**Task directions**. Please reproduce all the records exactly while leaving out their pictures.

**Material for this task**.
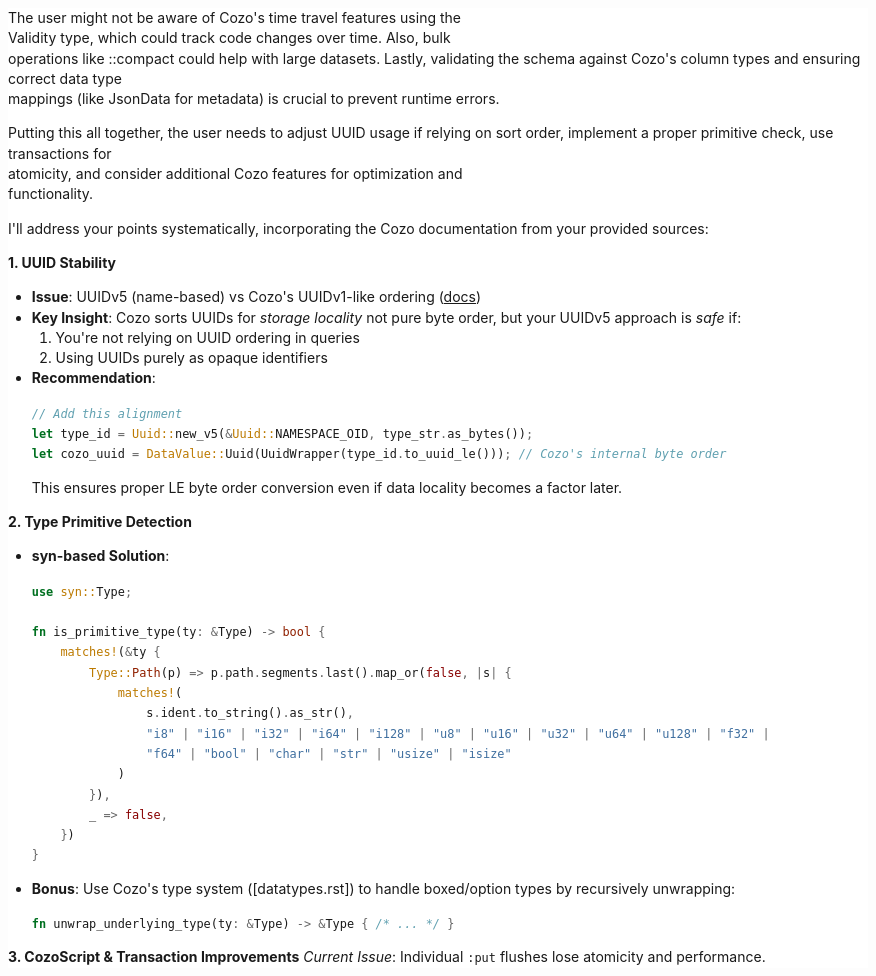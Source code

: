 The user might not be aware of Cozo's time travel features using the        
Validity type, which could track code changes over time. Also, bulk         
operations like ::compact could help with large datasets. Lastly, validating
the schema against Cozo's column types and ensuring correct data type       
mappings (like JsonData for metadata) is crucial to prevent runtime errors. 

Putting this all together, the user needs to adjust UUID usage if relying on
sort order, implement a proper primitive check, use transactions for        
atomicity, and consider additional Cozo features for optimization and       
functionality.                 

I'll address your points systematically, incorporating the Cozo documentation from your provided sources:

**1. UUID Stability**
- **Issue**: UUIDv5 (name-based) vs Cozo's UUIDv1-like ordering ([docs](source/datatypes.rst))
- **Key Insight**: Cozo sorts UUIDs for _storage locality_ not pure byte order, but your UUIDv5 approach is *safe* if:
  1) You're not relying on UUID ordering in queries
  2) Using UUIDs purely as opaque identifiers
- **Recommendation**:
  ```rust
  // Add this alignment
  let type_id = Uuid::new_v5(&Uuid::NAMESPACE_OID, type_str.as_bytes());
  let cozo_uuid = DataValue::Uuid(UuidWrapper(type_id.to_uuid_le())); // Cozo's internal byte order
  ```
  This ensures proper LE byte order conversion even if data locality becomes a factor later.

**2. Type Primitive Detection**
- **syn-based Solution**:
  ```rust
  use syn::Type;
  
  fn is_primitive_type(ty: &Type) -> bool {
      matches!(&ty {
          Type::Path(p) => p.path.segments.last().map_or(false, |s| {
              matches!(
                  s.ident.to_string().as_str(),
                  "i8" | "i16" | "i32" | "i64" | "i128" | "u8" | "u16" | "u32" | "u64" | "u128" | "f32" | 
                  "f64" | "bool" | "char" | "str" | "usize" | "isize"
              )
          }),
          _ => false,
      })
  }
  ```
- **Bonus**: Use Cozo's type system ([datatypes.rst]) to handle boxed/option types by recursively unwrapping:
  ```rust
  fn unwrap_underlying_type(ty: &Type) -> &Type { /* ... */ }
  ```

**3. CozoScript & Transaction Improvements**
_Current Issue_: Individual `:put` flushes lose atomicity and performance.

**Finished task**.
Source code

: The user might not be aware of Cozo's time travel features using the        
Validity type, which could track code changes over time. Also, bulk         
operations like ::compact could help with large datasets. Lastly, validating
the schema against Cozo's column types and ensuring correct data type       
mappings (like JsonData for metadata) is crucial to prevent runtime errors. 

Putting this all together, the user needs to adjust UUID usage if relying on
sort order, implement a proper primitive check, use transactions for        
atomicity, and consider additional Cozo features for optimization and       
functionality.                 

I'll address your points systematically, incorporating the Cozo documentation from your provided sources:

**1. UUID Stability**
- **Issue**: UUIDv5 (name-based) vs Cozo's UUIDv1-like ordering ([docs](source/datatypes.rst))
- **Key Insight**: Cozo sorts UUIDs for _storage locality_ not pure byte order, but your UUIDv5 approach is *safe* if:
  1) You're not relying on UUID ordering in queries
  2) Using UUIDs purely as opaque identifiers
- **Recommendation**:
  ```rust
  // Add this alignment
  let type_id = Uuid::new_v5(&Uuid::NAMESPACE_OID, type_str.as_bytes());
  let cozo_uuid = DataValue::Uuid(UuidWrapper(type_id.to_uuid_le())); // Cozo's internal byte order
  ```
  This ensures proper LE byte order conversion even if data locality becomes a factor later.

**2. Type Primitive Detection**
- **syn-based Solution**:
  ```rust
  use syn::Type;
  
  fn is_primitive_type(ty: &Type) -> bool {
      matches!(&ty {
          Type::Path(p) => p.path.segments.last().map_or(false, |s| {
              matches!(
                  s.ident.to_string().as_str(),
                  "i8" | "i16" | "i32" | "i64" | "i128" | "u8" | "u16" | "u32" | "u64" | "u128" | "f32" | 
                  "f64" | "bool" | "char" | "str" | "usize" | "isize"
              )
          }),
          _ => false,
      })
  }
  ```
- **Bonus**: Use Cozo's type system ([datatypes.rst]) to handle boxed/option types by recursively unwrapping:
  ```rust
  fn unwrap_underlying_type(ty: &Type) -> &Type { /* ... */ }
  ```

**3. CozoScript & Transaction Improvements**
_Current Issue_: Individual `:put` flushes lose atomicity and performance.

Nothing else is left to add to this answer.